● TASK DESCRIPTION:
Transcribe every line of the listing below without any deviation.

● MATERIAL FOR THE TASK:
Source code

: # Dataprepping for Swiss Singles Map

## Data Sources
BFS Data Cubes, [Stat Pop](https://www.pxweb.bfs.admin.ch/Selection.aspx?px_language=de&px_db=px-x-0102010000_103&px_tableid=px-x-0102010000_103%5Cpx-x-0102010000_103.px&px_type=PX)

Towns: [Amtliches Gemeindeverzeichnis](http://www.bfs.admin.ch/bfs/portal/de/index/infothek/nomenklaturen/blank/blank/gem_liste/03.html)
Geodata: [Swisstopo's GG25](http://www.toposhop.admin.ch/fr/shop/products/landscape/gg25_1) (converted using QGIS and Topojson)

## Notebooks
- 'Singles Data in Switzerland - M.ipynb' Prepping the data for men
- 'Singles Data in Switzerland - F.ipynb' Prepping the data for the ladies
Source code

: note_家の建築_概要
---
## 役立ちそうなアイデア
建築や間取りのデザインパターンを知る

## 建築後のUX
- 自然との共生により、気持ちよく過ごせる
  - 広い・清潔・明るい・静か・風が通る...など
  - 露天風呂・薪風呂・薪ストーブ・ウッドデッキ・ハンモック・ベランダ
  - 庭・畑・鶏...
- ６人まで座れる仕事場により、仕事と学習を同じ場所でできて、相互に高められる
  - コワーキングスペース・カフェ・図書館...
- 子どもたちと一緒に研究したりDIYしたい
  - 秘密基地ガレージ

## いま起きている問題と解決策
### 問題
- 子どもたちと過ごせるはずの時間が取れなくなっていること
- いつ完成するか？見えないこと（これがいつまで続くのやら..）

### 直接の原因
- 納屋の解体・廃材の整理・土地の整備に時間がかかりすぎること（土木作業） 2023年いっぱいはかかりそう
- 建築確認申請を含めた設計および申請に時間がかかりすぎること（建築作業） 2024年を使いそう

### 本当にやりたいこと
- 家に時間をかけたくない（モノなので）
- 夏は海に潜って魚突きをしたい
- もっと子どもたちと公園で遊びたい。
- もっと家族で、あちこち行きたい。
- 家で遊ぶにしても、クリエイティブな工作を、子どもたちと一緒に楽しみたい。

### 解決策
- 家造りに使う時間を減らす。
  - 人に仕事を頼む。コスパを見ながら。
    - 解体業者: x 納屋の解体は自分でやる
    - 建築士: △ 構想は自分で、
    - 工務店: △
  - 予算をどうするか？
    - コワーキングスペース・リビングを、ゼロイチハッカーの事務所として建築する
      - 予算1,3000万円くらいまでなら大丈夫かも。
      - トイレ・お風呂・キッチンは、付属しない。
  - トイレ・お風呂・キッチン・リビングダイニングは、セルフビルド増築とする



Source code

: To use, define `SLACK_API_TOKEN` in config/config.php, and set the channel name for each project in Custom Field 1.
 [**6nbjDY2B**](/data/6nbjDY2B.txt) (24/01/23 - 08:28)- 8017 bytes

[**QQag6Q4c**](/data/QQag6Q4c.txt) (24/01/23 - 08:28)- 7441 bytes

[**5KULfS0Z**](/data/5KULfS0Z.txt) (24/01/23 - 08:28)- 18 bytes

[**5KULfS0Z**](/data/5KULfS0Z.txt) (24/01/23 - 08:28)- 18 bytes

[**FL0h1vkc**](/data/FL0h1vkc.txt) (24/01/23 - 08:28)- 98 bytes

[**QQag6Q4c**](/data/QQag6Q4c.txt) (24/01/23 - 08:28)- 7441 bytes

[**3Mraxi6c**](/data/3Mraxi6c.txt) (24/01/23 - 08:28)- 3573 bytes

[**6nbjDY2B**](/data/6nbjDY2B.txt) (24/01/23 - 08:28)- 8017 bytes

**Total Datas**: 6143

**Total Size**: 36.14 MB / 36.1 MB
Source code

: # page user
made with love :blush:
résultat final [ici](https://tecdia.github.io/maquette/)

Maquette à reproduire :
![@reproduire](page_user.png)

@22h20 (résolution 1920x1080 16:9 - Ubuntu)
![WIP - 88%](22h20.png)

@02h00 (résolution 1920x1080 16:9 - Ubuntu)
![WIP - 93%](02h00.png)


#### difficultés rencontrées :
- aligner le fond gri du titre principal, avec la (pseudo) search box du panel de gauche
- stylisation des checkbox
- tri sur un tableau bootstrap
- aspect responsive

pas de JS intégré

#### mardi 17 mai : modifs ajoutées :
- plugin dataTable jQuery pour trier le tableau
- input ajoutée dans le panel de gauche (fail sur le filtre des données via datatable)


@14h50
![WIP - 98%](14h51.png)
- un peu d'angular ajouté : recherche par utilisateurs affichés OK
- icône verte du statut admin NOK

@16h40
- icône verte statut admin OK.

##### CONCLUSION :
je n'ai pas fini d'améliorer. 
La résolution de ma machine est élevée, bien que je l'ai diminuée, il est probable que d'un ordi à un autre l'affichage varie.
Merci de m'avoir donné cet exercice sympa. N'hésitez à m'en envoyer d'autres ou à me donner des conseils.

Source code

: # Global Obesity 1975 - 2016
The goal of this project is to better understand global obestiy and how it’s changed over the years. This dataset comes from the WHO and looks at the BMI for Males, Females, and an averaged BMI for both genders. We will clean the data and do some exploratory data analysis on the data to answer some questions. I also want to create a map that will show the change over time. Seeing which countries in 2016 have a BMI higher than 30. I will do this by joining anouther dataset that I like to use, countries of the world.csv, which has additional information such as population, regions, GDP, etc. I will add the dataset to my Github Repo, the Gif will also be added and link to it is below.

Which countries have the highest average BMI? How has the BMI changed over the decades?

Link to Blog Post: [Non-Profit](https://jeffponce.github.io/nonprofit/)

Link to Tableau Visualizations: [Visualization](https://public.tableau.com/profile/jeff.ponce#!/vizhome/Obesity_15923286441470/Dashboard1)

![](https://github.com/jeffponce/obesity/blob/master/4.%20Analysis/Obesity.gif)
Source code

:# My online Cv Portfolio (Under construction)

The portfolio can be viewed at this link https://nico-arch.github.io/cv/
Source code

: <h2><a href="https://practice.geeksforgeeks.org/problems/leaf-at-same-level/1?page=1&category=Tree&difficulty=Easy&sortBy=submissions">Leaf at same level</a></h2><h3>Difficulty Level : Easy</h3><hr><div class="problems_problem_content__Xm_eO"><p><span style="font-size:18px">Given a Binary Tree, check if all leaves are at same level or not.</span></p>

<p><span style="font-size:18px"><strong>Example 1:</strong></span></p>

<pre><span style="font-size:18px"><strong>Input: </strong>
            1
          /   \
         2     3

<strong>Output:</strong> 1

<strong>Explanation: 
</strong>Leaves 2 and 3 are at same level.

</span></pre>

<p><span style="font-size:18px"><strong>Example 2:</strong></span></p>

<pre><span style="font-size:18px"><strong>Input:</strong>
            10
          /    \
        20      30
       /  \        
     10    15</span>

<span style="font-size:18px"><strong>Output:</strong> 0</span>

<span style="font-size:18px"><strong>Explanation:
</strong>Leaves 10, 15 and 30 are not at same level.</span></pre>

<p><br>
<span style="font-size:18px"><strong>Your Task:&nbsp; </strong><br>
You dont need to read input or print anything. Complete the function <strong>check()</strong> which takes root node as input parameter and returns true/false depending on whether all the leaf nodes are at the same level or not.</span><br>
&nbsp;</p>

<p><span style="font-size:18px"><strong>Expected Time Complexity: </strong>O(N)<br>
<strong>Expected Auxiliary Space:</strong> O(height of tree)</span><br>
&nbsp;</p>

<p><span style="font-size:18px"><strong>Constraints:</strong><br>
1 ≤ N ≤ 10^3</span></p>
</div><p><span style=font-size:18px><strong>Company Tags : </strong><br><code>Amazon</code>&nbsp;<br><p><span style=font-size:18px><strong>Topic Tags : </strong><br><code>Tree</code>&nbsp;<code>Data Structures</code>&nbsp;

● COMPLETED EXERCISE:
Source code

: # Dataprepping for Swiss Singles Map

## Data Sources
BFS Data Cubes, [Stat Pop](https://www.pxweb.bfs.admin.ch/Selection.aspx?px_language=de&px_db=px-x-0102010000_103&px_tableid=px-x-0102010000_103%5Cpx-x-0102010000_103.px&px_type=PX)

Towns: [Amtliches Gemeindeverzeichnis](http://www.bfs.admin.ch/bfs/portal/de/index/infothek/nomenklaturen/blank/blank/gem_liste/03.html)
Geodata: [Swisstopo's GG25](http://www.toposhop.admin.ch/fr/shop/products/landscape/gg25_1) (converted using QGIS and Topojson)

## Notebooks
- 'Singles Data in Switzerland - M.ipynb' Prepping the data for men
- 'Singles Data in Switzerland - F.ipynb' Prepping the data for the ladies
Source code

: note_家の建築_概要
---
## 役立ちそうなアイデア
建築や間取りのデザインパターンを知る

## 建築後のUX
- 自然との共生により、気持ちよく過ごせる
  - 広い・清潔・明るい・静か・風が通る...など
  - 露天風呂・薪風呂・薪ストーブ・ウッドデッキ・ハンモック・ベランダ
  - 庭・畑・鶏...
- ６人まで座れる仕事場により、仕事と学習を同じ場所でできて、相互に高められる
  - コワーキングスペース・カフェ・図書館...
- 子どもたちと一緒に研究したりDIYしたい
  - 秘密基地ガレージ

## いま起きている問題と解決策
### 問題
- 子どもたちと過ごせるはずの時間が取れなくなっていること
- いつ完成するか？見えないこと（これがいつまで続くのやら..）

### 直接の原因
- 納屋の解体・廃材の整理・土地の整備に時間がかかりすぎること（土木作業） 2023年いっぱいはかかりそう
- 建築確認申請を含めた設計および申請に時間がかかりすぎること（建築作業） 2024年を使いそう

### 本当にやりたいこと
- 家に時間をかけたくない（モノなので）
- 夏は海に潜って魚突きをしたい
- もっと子どもたちと公園で遊びたい。
- もっと家族で、あちこち行きたい。
- 家で遊ぶにしても、クリエイティブな工作を、子どもたちと一緒に楽しみたい。

### 解決策
- 家造りに使う時間を減らす。
  - 人に仕事を頼む。コスパを見ながら。
    - 解体業者: x 納屋の解体は自分でやる
    - 建築士: △ 構想は自分で、
    - 工務店: △
  - 予算をどうするか？
    - コワーキングスペース・リビングを、ゼロイチハッカーの事務所として建築する
      - 予算1,3000万円くらいまでなら大丈夫かも。
      - トイレ・お風呂・キッチンは、付属しない。
  - トイレ・お風呂・キッチン・リビングダイニングは、セルフビルド増築とする



Source code

: To use, define `SLACK_API_TOKEN` in config/config.php, and set the channel name for each project in Custom Field 1.
 [**6nbjDY2B**](/data/6nbjDY2B.txt) (24/01/23 - 08:28)- 8017 bytes

[**QQag6Q4c**](/data/QQag6Q4c.txt) (24/01/23 - 08:28)- 7441 bytes

[**5KULfS0Z**](/data/5KULfS0Z.txt) (24/01/23 - 08:28)- 18 bytes

[**5KULfS0Z**](/data/5KULfS0Z.txt) (24/01/23 - 08:28)- 18 bytes

[**FL0h1vkc**](/data/FL0h1vkc.txt) (24/01/23 - 08:28)- 98 bytes

[**QQag6Q4c**](/data/QQag6Q4c.txt) (24/01/23 - 08:28)- 7441 bytes

[**3Mraxi6c**](/data/3Mraxi6c.txt) (24/01/23 - 08:28)- 3573 bytes

[**6nbjDY2B**](/data/6nbjDY2B.txt) (24/01/23 - 08:28)- 8017 bytes

**Total Datas**: 6143

**Total Size**: 36.14 MB / 36.1 MB
Source code

: # page user
made with love :blush:
résultat final [ici](https://tecdia.github.io/maquette/)

Maquette à reproduire :
![@reproduire](page_user.png)

@22h20 (résolution 1920x1080 16:9 - Ubuntu)
![WIP - 88%](22h20.png)

@02h00 (résolution 1920x1080 16:9 - Ubuntu)
![WIP - 93%](02h00.png)


#### difficultés rencontrées :
- aligner le fond gri du titre principal, avec la (pseudo) search box du panel de gauche
- stylisation des checkbox
- tri sur un tableau bootstrap
- aspect responsive

pas de JS intégré

#### mardi 17 mai : modifs ajoutées :
- plugin dataTable jQuery pour trier le tableau
- input ajoutée dans le panel de gauche (fail sur le filtre des données via datatable)


@14h50
![WIP - 98%](14h51.png)
- un peu d'angular ajouté : recherche par utilisateurs affichés OK
- icône verte du statut admin NOK

@16h40
- icône verte statut admin OK.

##### CONCLUSION :
je n'ai pas fini d'améliorer. 
La résolution de ma machine est élevée, bien que je l'ai diminuée, il est probable que d'un ordi à un autre l'affichage varie.
Merci de m'avoir donné cet exercice sympa. N'hésitez à m'en envoyer d'autres ou à me donner des conseils.

Source code

: # Global Obesity 1975 - 2016
The goal of this project is to better understand global obestiy and how it’s changed over the years. This dataset comes from the WHO and looks at the BMI for Males, Females, and an averaged BMI for both genders. We will clean the data and do some exploratory data analysis on the data to answer some questions. I also want to create a map that will show the change over time. Seeing which countries in 2016 have a BMI higher than 30. I will do this by joining anouther dataset that I like to use, countries of the world.csv, which has additional information such as population, regions, GDP, etc. I will add the dataset to my Github Repo, the Gif will also be added and link to it is below.

Which countries have the highest average BMI? How has the BMI changed over the decades?

Link to Blog Post: [Non-Profit](https://jeffponce.github.io/nonprofit/)

Link to Tableau Visualizations: [Visualization](https://public.tableau.com/profile/jeff.ponce#!/vizhome/Obesity_15923286441470/Dashboard1)

![](https://github.com/jeffponce/obesity/blob/master/4.%20Analysis/Obesity.gif)
Source code

:# My online Cv Portfolio (Under construction)

The portfolio can be viewed at this link https://nico-arch.github.io/cv/
Source code

: <h2><a href="https://practice.geeksforgeeks.org/problems/leaf-at-same-level/1?page=1&category=Tree&difficulty=Easy&sortBy=submissions">Leaf at same level</a></h2><h3>Difficulty Level : Easy</h3><hr><div class="problems_problem_content__Xm_eO"><p><span style="font-size:18px">Given a Binary Tree, check if all leaves are at same level or not.</span></p>

<p><span style="font-size:18px"><strong>Example 1:</strong></span></p>

<pre><span style="font-size:18px"><strong>Input: </strong>
            1
          /   \
         2     3

<strong>Output:</strong> 1

<strong>Explanation: 
</strong>Leaves 2 and 3 are at same level.

</span></pre>

<p><span style="font-size:18px"><strong>Example 2:</strong></span></p>

<pre><span style="font-size:18px"><strong>Input:</strong>
            10
          /    \
        20      30
       /  \        
     10    15</span>

<span style="font-size:18px"><strong>Output:</strong> 0</span>

<span style="font-size:18px"><strong>Explanation:
</strong>Leaves 10, 15 and 30 are not at same level.</span></pre>

<p><br>
<span style="font-size:18px"><strong>Your Task:&nbsp; </strong><br>
You dont need to read input or print anything. Complete the function <strong>check()</strong> which takes root node as input parameter and returns true/false depending on whether all the leaf nodes are at the same level or not.</span><br>
&nbsp;</p>

<p><span style="font-size:18px"><strong>Expected Time Complexity: </strong>O(N)<br>
<strong>Expected Auxiliary Space:</strong> O(height of tree)</span><br>
&nbsp;</p>

<p><span style="font-size:18px"><strong>Constraints:</strong><br>
1 ≤ N ≤ 10^3</span></p>
</div><p><span style=font-size:18px><strong>Company Tags : </strong><br><code>Amazon</code>&nbsp;<br><p><span style=font-size:18px><strong>Topic Tags : </strong><br><code>Tree</code>&nbsp;<code>Data Structures</code>&nbsp;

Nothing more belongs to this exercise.